> _REQUIRED WORK_:
Reproduce only the stretch of entries below that begins at the first line and ends at the line holding "(Hint: you can".

*** Opening of MATERIAL FOR THIS EXERCISE ***

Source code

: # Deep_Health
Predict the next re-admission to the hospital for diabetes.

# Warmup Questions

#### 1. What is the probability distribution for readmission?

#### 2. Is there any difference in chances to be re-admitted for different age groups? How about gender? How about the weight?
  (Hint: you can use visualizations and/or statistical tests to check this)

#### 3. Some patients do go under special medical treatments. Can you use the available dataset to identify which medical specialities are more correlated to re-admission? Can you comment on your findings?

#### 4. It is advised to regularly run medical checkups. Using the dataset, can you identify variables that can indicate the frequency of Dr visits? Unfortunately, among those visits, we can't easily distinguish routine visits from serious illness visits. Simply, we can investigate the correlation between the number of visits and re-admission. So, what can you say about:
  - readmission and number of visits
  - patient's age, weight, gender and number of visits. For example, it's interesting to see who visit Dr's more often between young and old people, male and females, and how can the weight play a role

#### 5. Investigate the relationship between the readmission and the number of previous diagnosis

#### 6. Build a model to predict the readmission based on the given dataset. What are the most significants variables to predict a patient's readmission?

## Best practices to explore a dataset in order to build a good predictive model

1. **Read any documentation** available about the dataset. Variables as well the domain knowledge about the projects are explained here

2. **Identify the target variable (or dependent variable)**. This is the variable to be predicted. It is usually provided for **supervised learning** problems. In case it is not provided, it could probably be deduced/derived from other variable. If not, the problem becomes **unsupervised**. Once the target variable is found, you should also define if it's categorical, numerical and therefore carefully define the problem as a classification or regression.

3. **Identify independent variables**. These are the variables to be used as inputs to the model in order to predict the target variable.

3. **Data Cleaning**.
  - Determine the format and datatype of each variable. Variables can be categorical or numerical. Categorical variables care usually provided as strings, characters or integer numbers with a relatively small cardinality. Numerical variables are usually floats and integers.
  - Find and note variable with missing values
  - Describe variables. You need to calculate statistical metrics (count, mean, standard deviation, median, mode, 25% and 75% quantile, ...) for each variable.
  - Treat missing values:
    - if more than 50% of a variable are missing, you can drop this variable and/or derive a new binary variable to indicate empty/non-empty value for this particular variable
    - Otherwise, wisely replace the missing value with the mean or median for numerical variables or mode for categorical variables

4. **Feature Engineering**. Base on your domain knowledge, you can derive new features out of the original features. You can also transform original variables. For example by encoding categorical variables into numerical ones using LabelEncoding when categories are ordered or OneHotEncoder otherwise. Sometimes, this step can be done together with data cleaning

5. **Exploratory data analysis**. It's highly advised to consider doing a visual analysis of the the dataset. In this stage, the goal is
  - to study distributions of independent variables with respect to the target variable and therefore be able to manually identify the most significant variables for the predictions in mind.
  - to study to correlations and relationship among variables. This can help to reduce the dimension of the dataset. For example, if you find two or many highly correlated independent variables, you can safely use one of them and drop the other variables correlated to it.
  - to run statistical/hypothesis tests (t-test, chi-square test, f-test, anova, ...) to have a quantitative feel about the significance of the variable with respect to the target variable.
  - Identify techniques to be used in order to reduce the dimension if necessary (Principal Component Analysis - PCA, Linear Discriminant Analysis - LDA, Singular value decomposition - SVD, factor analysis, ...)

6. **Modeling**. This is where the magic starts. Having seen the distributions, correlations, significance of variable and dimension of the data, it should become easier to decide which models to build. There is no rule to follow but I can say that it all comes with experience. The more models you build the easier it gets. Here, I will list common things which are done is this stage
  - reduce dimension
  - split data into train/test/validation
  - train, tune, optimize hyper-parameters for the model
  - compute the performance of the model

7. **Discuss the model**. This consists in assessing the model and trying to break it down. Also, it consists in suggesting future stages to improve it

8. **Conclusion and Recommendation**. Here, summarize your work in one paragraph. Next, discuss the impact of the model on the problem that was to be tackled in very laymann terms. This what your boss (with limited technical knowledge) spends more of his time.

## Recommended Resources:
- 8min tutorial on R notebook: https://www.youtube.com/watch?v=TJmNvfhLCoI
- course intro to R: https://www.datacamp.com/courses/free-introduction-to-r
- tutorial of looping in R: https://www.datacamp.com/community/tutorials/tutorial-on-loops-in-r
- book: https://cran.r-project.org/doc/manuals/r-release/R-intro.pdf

*** Close of MATERIAL FOR THIS EXERCISE ***

> _ANSWER SPACE_:
Source code

: # Deep_Health
Predict the next re-admission to the hospital for diabetes.

# Warmup Questions

#### 1. What is the probability distribution for readmission?

#### 2. Is there any difference in chances to be re-admitted for different age groups? How about gender? How about the weight?
  (Hint: you can use visualizations and/or statistical tests to check this)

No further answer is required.